(Rendered images with source text)

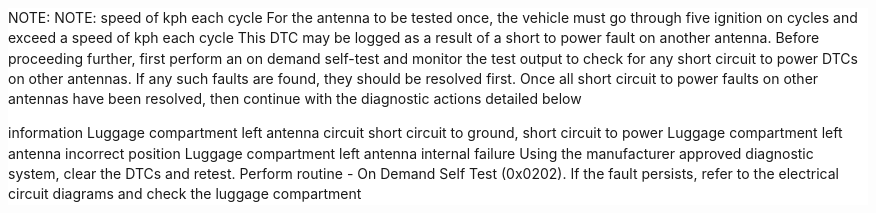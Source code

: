 NOTE:
NOTE:
speed of
kph each cycle
For the 
antenna to be 
tested once, 
the vehicle 
must go 
through five 
ignition on 
cycles and 
exceed a 
speed of
kph each cycle
This DTC may be 
logged as a result of 
a short to power 
fault on another 
antenna. Before 
proceeding further, 
first perform an on 
demand self-test and 
monitor the test 
output to check for 
any short circuit to 
power DTCs on other 
antennas. If any 
such faults are 
found, they should 
be resolved first. 
Once all short circuit 
to power faults on 
other antennas have 
been resolved, then 
continue with the 
diagnostic actions 
detailed below

information
Luggage 
compartment left 
antenna circuit 
short circuit to 
ground, short 
circuit to power
Luggage 
compartment left 
antenna incorrect 
position
Luggage 
compartment left 
antenna internal 
failure
Using the manufacturer 
approved diagnostic 
system, clear the DTCs 
and retest. Perform 
routine - On Demand 
Self Test (0x0202). If the 
fault persists, refer to 
the electrical circuit 
diagrams and check the 
luggage compartment 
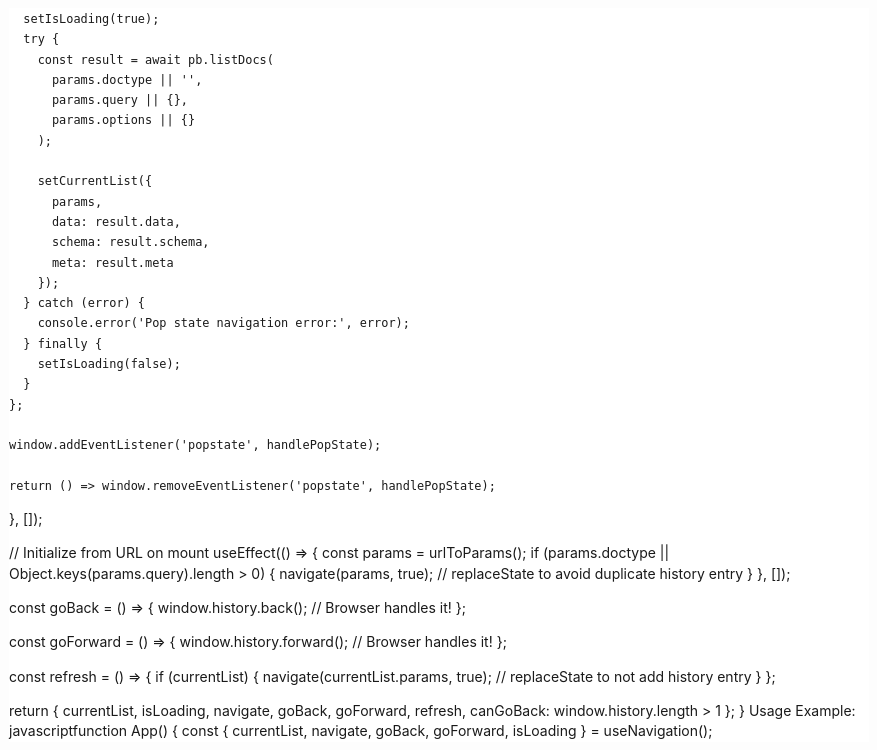       setIsLoading(true);
      try {
        const result = await pb.listDocs(
          params.doctype || '', 
          params.query || {}, 
          params.options || {}
        );

        setCurrentList({
          params,
          data: result.data,
          schema: result.schema,
          meta: result.meta
        });
      } catch (error) {
        console.error('Pop state navigation error:', error);
      } finally {
        setIsLoading(false);
      }
    };

    window.addEventListener('popstate', handlePopState);
    
    return () => window.removeEventListener('popstate', handlePopState);
  }, []);

  // Initialize from URL on mount
  useEffect(() => {
    const params = urlToParams();
    if (params.doctype || Object.keys(params.query).length > 0) {
      navigate(params, true); // replaceState to avoid duplicate history entry
    }
  }, []);

  const goBack = () => {
    window.history.back(); // Browser handles it!
  };

  const goForward = () => {
    window.history.forward(); // Browser handles it!
  };

  const refresh = () => {
    if (currentList) {
      navigate(currentList.params, true); // replaceState to not add history entry
    }
  };

  return {
    currentList,
    isLoading,
    navigate,
    goBack,
    goForward,
    refresh,
    canGoBack: window.history.length > 1
  };
}
Usage Example:
javascriptfunction App() {
  const { currentList, navigate, goBack, goForward, isLoading } = useNavigation();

## REQUIRED ACTION
Within these entries, output exactly the lines starting at the one with "other antennas have" and finishing at the one with "const goBack = ()". Leave pictures out of the output.

## ANSWER TO THE PROBLEM
other antennas have 
been resolved, then 
continue with the 
diagnostic actions 
detailed below

information
Luggage 
compartment left 
antenna circuit 
short circuit to 
ground, short 
circuit to power
Luggage 
compartment left 
antenna incorrect 
position
Luggage 
compartment left 
antenna internal 
failure
Using the manufacturer 
approved diagnostic 
system, clear the DTCs 
and retest. Perform 
routine - On Demand 
Self Test (0x0202). If the 
fault persists, refer to 
the electrical circuit 
diagrams and check the 
luggage compartment 
       setIsLoading(true);
      try {
        const result = await pb.listDocs(
          params.doctype || '', 
          params.query || {}, 
          params.options || {}
        );

        setCurrentList({
          params,
          data: result.data,
          schema: result.schema,
          meta: result.meta
        });
      } catch (error) {
        console.error('Pop state navigation error:', error);
      } finally {
        setIsLoading(false);
      }
    };

    window.addEventListener('popstate', handlePopState);
    
    return () => window.removeEventListener('popstate', handlePopState);
  }, []);

  // Initialize from URL on mount
  useEffect(() => {
    const params = urlToParams();
    if (params.doctype || Object.keys(params.query).length > 0) {
      navigate(params, true); // replaceState to avoid duplicate history entry
    }
  }, []);

  const goBack = () => {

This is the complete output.